We had high expectations for Saturday. Perhaps, those expectations where a little too high, but we left the house with the sun shinning down on us and visions of cheese curds dancing in our brains. We stopped at the Enchanted Frog Antiques. We paused at an old cemetery so I could take pictures of dead people (as I like to do). Then we stopped in a long line of cars all waiting to be parked in a pasture and we waited. And waited. And waited. An hour later the car was finally parked and I convinced myself that it wasn't really going to be all that bad. I continued to do this right up until we were wedged into Shatto's General store. This where Michael bent down to look into my panic stricken eyes and say "How about we just go to the grocery store near our house and buy a bunch of Shatto products there?" I nodded my consent and hiked it back out to the car and then we proceeded to drive an hour back to KCMO.
Our first stop was a Chinese buffet. You see, we had assumed we'd eat ice cream for lunch and then get something more substantial later. But that didn't happen and since we'd gone too long with out food, we headed for a place where we could eat all the food. Michael started talking about Thanksgiving while we were munching on our Mongolian BBQ'd noodles. He was asking all these questions about what we should do. Go to Oklahoma? Go to OKC? Stay here? The thing was I thought we'd already decided on all of this. The first Thanksgiving we spent together, Michael said that he liked to do Thanksgiving dinner. So I thought we were doing Thanksgiving dinner. In fact, I had even told my family that this was a thing.
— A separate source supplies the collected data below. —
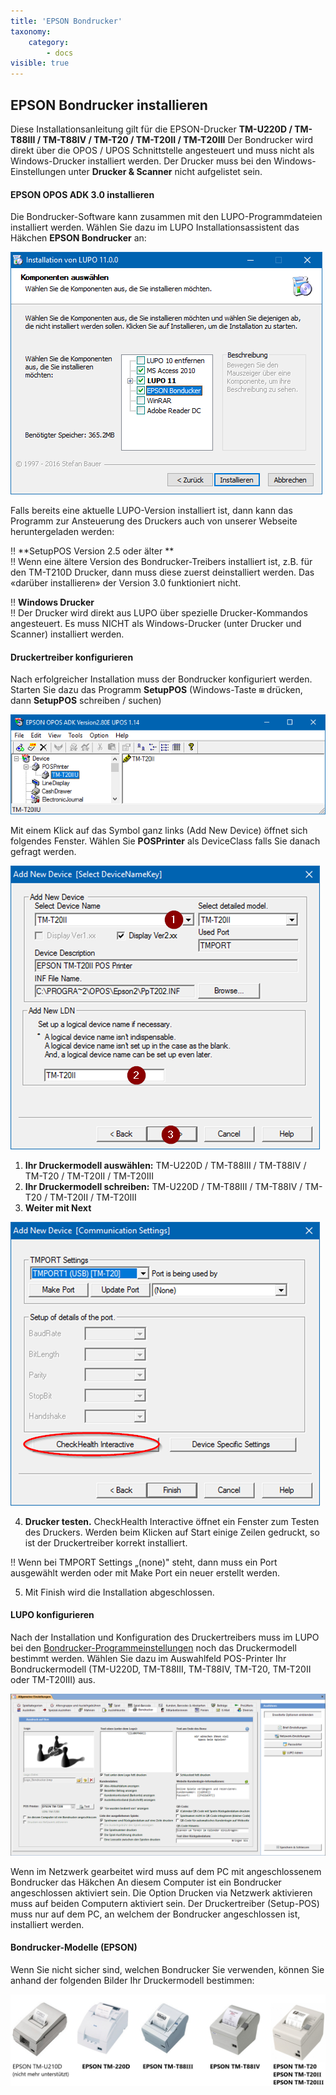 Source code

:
 ```yaml
---
title: 'EPSON Bondrucker'
taxonomy:
    category:
        - docs
visible: true
---
```


## EPSON Bondrucker installieren

Diese Installationsanleitung gilt für die EPSON-Drucker **TM-U220D / TM-T88III / TM-T88IV / TM-T20 / TM-T20II / TM-T20III** Der Bondrucker wird direkt über die OPOS / UPOS Schnittstelle angesteuert und muss nicht als Windows-Drucker installiert werden. Der Drucker muss bei den Windows-Einstellungen unter **Drucker & Scanner** nicht aufgelistet sein.

#### EPSON OPOS ADK 3.0 installieren

Die Bondrucker-Software kann zusammen mit den LUPO-Programmdateien installiert werden. Wählen Sie dazu im LUPO Installationsassistent das Häkchen **EPSON Bondrucker** an:

![installation_bondrucker](../../images/installation_bondrucker.png)

Falls bereits eine aktuelle LUPO-Version installiert ist, dann kann das Programm zur Ansteuerung des Druckers auch von unserer Webseite heruntergeladen werden: 

!! **SetupPOS Version 2.5 oder älter **  
!! Wenn eine ältere Version des Bondrucker-Treibers installiert ist, z.B. für den TM-T210D Drucker, dann muss diese zuerst deinstalliert werden. Das «darüber installieren» der Version 3.0 funktioniert nicht.



!! **Windows Drucker**  
!! Der Drucker wird direkt aus LUPO über spezielle Drucker-Kommandos angesteuert. Es muss NICHT als Windows-Drucker (unter Drucker und Scanner) installiert werden.

#### Druckertreiber konfigurieren

Nach erfolgreicher Installation muss der Bondrucker konfiguriert werden. Starten Sie dazu das Programm **SetupPOS** 
(Windows-Taste <kbd>⊞</kbd> drücken, dann **SetupPOS** schreiben / suchen)

![drucktreiber_konfigurieren](../../images/drucktreiber_konfigurieren.png)

Mit einem Klick auf das Symbol ganz links (Add New Device) öffnet sich folgendes Fenster. Wählen Sie **POSPrinter** als DeviceClass falls Sie danach gefragt werden.

![Druckmodell_hinzufuegen](../../images/Druckmodell_hinzufuegen.png)

1. **Ihr Druckermodell auswählen:** TM-U220D / TM-T88III / TM-T88IV / TM-T20 / TM-T20II / TM-T20III
2. **Ihr Druckermodell schreiben:** TM-U220D / TM-T88III / TM-T88IV / TM-T20 / TM-T20II / TM-T20III
3. **Weiter mit Next**

![druckmodell_testen](../../images/druckmodell_testen.png)

4. **Drucker testen.** <span class="btn-lupo">CheckHealth Interactive</span> öffnet ein Fenster zum Testen des Druckers. Werden beim Klicken auf <span class="btn-lupo">Start</span> einige Zeilen gedruckt, so ist der Druckertreiber korrekt installiert.

!! Wenn bei TMPORT Settings „(none)" steht, dann muss ein Port ausgewählt werden oder mit <span class="btn-lupo">Make Port</span> ein neuer erstellt werden. 

5. Mit <span class="btn-lupo">Finish</span> wird die Installation abgeschlossen.


#### LUPO konfigurieren

Nach der Installation und Konfiguration des Druckertreibers muss im LUPO bei den [Bondrucker-Programmeinstellungen](../../einstellungen/allgemeine-einstellungen/bondrucker) noch das Druckermodell bestimmt werden. Wählen Sie dazu im Auswahlfeld POS-Printer Ihr Bondruckermodell (TM-U220D, TM-T88III, TM-T88IV, TM-T20, TM-T20II oder TM-T20III) aus.

![lupo_drucker_konfigurieren](../../images/bondrucker.png)

Wenn im Netzwerk gearbeitet wird muss auf dem PC mit angeschlossenem Bondrucker das Häkchen An diesem Computer ist ein Bondrucker angeschlossen aktiviert sein. Die Option Drucken via Netzwerk aktivieren muss auf beiden Computern aktiviert sein. Der Druckertreiber (Setup-POS) muss nur auf dem PC, an welchem der Bondrucker angeschlossen ist, installiert werden.

#### Bondrucker-Modelle (EPSON)

Wenn Sie nicht sicher sind, welchen Bondrucker Sie verwenden, können Sie anhand der folgenden Bilder Ihr Druckermodell bestimmen:

![bondrucker_modelle](../../images/bondrucker_modelle.png)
Now he was telling me that he didn't want to do Thanksgiving dinner and I had a melt down at a Chinese buffet.
The effort I have been making to try to make everyone around me happy had reached critical mass and I was so overwhelmed that I could no longer do anything but put my head in my hands and cry. My body and soul has contorted itself into so many shapes in an attempt to please that is has become stuck. I find myself hesitating over every purchase, every word, every action, trying to decide that if said purchase, word or action is going to illicit an "I don't like purple", "Why is it cold?", "you didn't stop and get me anything?" So much so that often I am frozen with indecision. I have become so full of self doubt that I cannot make decisions. So when Michael asked me what I wanted to do for Thanksgiving, all I could do was cry. I had no idea what the right answer was.
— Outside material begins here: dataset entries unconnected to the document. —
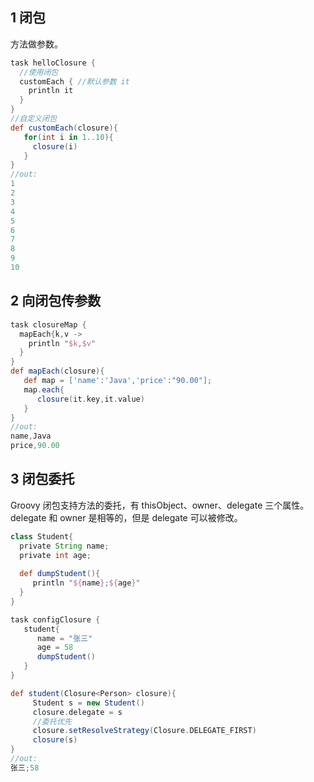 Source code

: ## 1 闭包

方法做参数。

```groovy
task helloClosure {
  //使用闭包
  customEach { //默认参数 it
    println it
  }
}
//自定义闭包
def customEach(closure){
   for(int i in 1..10){
     closure(i)
   }
}
//out:
1
2
3
4
5
6
7
8
9
10
```

## 2 向闭包传参数

```groovy
task closureMap {
  mapEach{k,v ->
    println "$k,$v"
  }
}
def mapEach(closure){
   def map = ['name':'Java','price':"90.00"];
   map.each{
      closure(it.key,it.value)
   }
}
//out:
name,Java
price,90.00
```

## 3 闭包委托

Groovy 闭包支持方法的委托，有 thisObject、owner、delegate 三个属性。delegate 和 owner 是相等的，但是 delegate  可以被修改。

```groovy
class Student{
  private String name;
  private int age;
  
  def dumpStudent(){
     println "${name};${age}"
  }
}

task configClosure {
   student{
      name = "张三"
	  age = 58
	  dumpStudent()
   }
}

def student(Closure<Person> closure){
     Student s = new Student()
	 closure.delegate = s
	 //委托优先
	 closure.setResolveStrategy(Closure.DELEGATE_FIRST)
	 closure(s)
}
//out:
张三;58
```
Recently I had been talking to my old yoga teacher about my relationships and how I have yet to figure out what my role or part was in the Cabbage's life. That this was in fact something that I struggled with constantly. Karen said the most simple thing to me: "Be you." On Sunday, while I was hanging upside down in a silk hammock during an aerial yoga class, that simple piece of advice rolled around in my brain like a marble in a maze. Have my endeavors to please those around me allowed me to be my true authentic self? The answer to that is only if my true authentic self is a trained monkey. There is a difference in doing something kind and doing something you think is kind with the intention that the recipient will be happy with that kindness. Because for some people, no matter what your intention, will always be dissatisfied. Food will never be warm enough. Drinks will never be cold enough. For this kind of person, just right, just doesn't exist. And it is not my job to make them satisfied. There's no such thing as perfection. Perfect is a make believe tale used to hurt people and make us feel less.
My happiness is not contingent on the happiness of those around me. That doesn't mean I am selfish or unkind. It just means that I change my intentions for doing kind and unselfish things. and when the recipient of that kindness complains about this or that part of the kindness, I will simple say "You are welcome."